Assignment: So that the copy stays text only, transcribe the data below exactly and exclude the images.

Data for analysis:
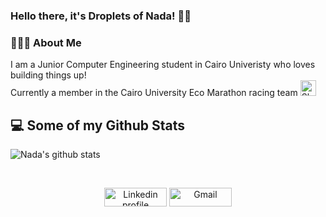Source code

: ### Hello there, it's Droplets of Nada! 💁💦

<div align="left"> 
  <h3> 👨🏻‍💻 About Me </h3>
    I am a Junior Computer Engineering student in Cairo Univeristy who loves building things up!
  <br>
    Currently a member in the Cairo University Eco Marathon racing team 
  <a href="https://cairoecoteam.netlify.app/" target="_blank">
    <img src="https://i.imgur.com/y9HTLzM.png" alt="Shell Icon" width="25" height="25" />
   </a>
</div> 


## 💻 Some of my Github Stats 
  ![Nada's github stats](https://github-readme-stats.vercel.app/api?username=nadakhalled&show_icons=true&theme=synthwave)

<br>
<p align="center">
    <a href="https://www.linkedin.com/in/nada-elkhamy-5402b6188/"><img alt="Linkedin profile" title="Linkedin" src="https://raw.githubusercontent.com/Thomas-George-T/Thomas-George-T/master/assets/linkedin.svg" width="100" height="30" /></a>
    <a href="mailto:nadaelkhamy@gmail.com"><img alt="Gmail" src="https://raw.githubusercontent.com/Thomas-George-T/Thomas-George-T/master/assets/google-gmail.svg" title="Email" width="100" height="30" /></a>
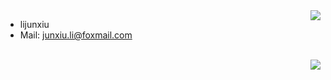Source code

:<img align="right" src="https://github-readme-stats.vercel.app/api/top-langs?username=Cirno9-dev&show_icons=true&count_private=true&theme=gotham">

- lijunxiu
- Mail: junxiu.li@foxmail.com

<br>
<img align='right' src="https://github-readme-stats.vercel.app/api?username=Cirno9-dev&show_icons=true&theme=radical">
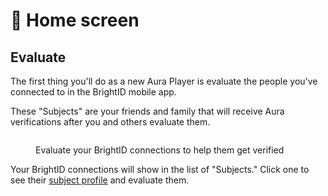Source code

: # 🏡 Home screen

## Evaluate

The first thing you'll do as a new Aura Player is evaluate the people you've connected to in the BrightID mobile app.

These "Subjects" are your friends and family that will receive Aura verifications after you and others evaluate them.

<figure><img src="../.gitbook/assets/Screenshot 2025-01-25 at 6.24.22 PM.png" alt=""><figcaption><p>Evaluate your BrightID connections to help them get verified</p></figcaption></figure>

Your BrightID connections will show in the list of "Subjects." Click one to see their [subject profile](connections.md) and evaluate them.
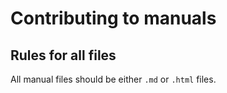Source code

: # Contributing to manuals

## Rules for all files

All manual files should be either `.md` or `.html` files.
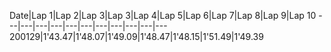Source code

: Date|Lap 1|Lap 2|Lap 3|Lap 3|Lap 4|Lap 5|Lap 6|Lap 7|Lap 8|Lap 9|Lap 10
---|---|---|---|---|---|---|---|---|---|---
200129|1'43.47|1'48.07|1'49.09|1'48.47|1'48.15|1'51.49|1'49.39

Solution to this exercise:
Source code

: ### Hello there, it's Droplets of Nada! 💁💦

<div align="left"> 
  <h3> 👨🏻‍💻 About Me </h3>
    I am a Junior Computer Engineering student in Cairo Univeristy who loves building things up!
  <br>
    Currently a member in the Cairo University Eco Marathon racing team 
  <a href="https://cairoecoteam.netlify.app/" target="_blank">
    <img src="https://i.imgur.com/y9HTLzM.png" alt="Shell Icon" width="25" height="25" />
   </a>
</div> 


## 💻 Some of my Github Stats 
  ![Nada's github stats](https://github-readme-stats.vercel.app/api?username=nadakhalled&show_icons=true&theme=synthwave)

<br>
<p align="center">
    <a href="https://www.linkedin.com/in/nada-elkhamy-5402b6188/"><img alt="Linkedin profile" title="Linkedin" src="https://raw.githubusercontent.com/Thomas-George-T/Thomas-George-T/master/assets/linkedin.svg" width="100" height="30" /></a>
    <a href="mailto:nadaelkhamy@gmail.com"><img alt="Gmail" src="https://raw.githubusercontent.com/Thomas-George-T/Thomas-George-T/master/assets/google-gmail.svg" title="Email" width="100" height="30" /></a>
Source code

:<img align="right" src="https://github-readme-stats.vercel.app/api/top-langs?username=Cirno9-dev&show_icons=true&count_private=true&theme=gotham">

- lijunxiu
- Mail: junxiu.li@foxmail.com

<br>
<img align='right' src="https://github-readme-stats.vercel.app/api?username=Cirno9-dev&show_icons=true&theme=radical">
Source code

: # 🏡 Home screen

## Evaluate

The first thing you'll do as a new Aura Player is evaluate the people you've connected to in the BrightID mobile app.

These "Subjects" are your friends and family that will receive Aura verifications after you and others evaluate them.

<figure><img src="../.gitbook/assets/Screenshot 2025-01-25 at 6.24.22 PM.png" alt=""><figcaption><p>Evaluate your BrightID connections to help them get verified</p></figcaption></figure>

Your BrightID connections will show in the list of "Subjects." Click one to see their [subject profile](connections.md) and evaluate them.
Source code

: # Contributing to manuals

## Rules for all files

All manual files should be either `.md` or `.html` files.
Source code

: Date|Lap 1|Lap 2|Lap 3|Lap 3|Lap 4|Lap 5|Lap 6|Lap 7|Lap 8|Lap 9|Lap 10
---|---|---|---|---|---|---|---|---|---|---
200129|1'43.47|1'48.07|1'49.09|1'48.47|1'48.15|1'51.49|1'49.39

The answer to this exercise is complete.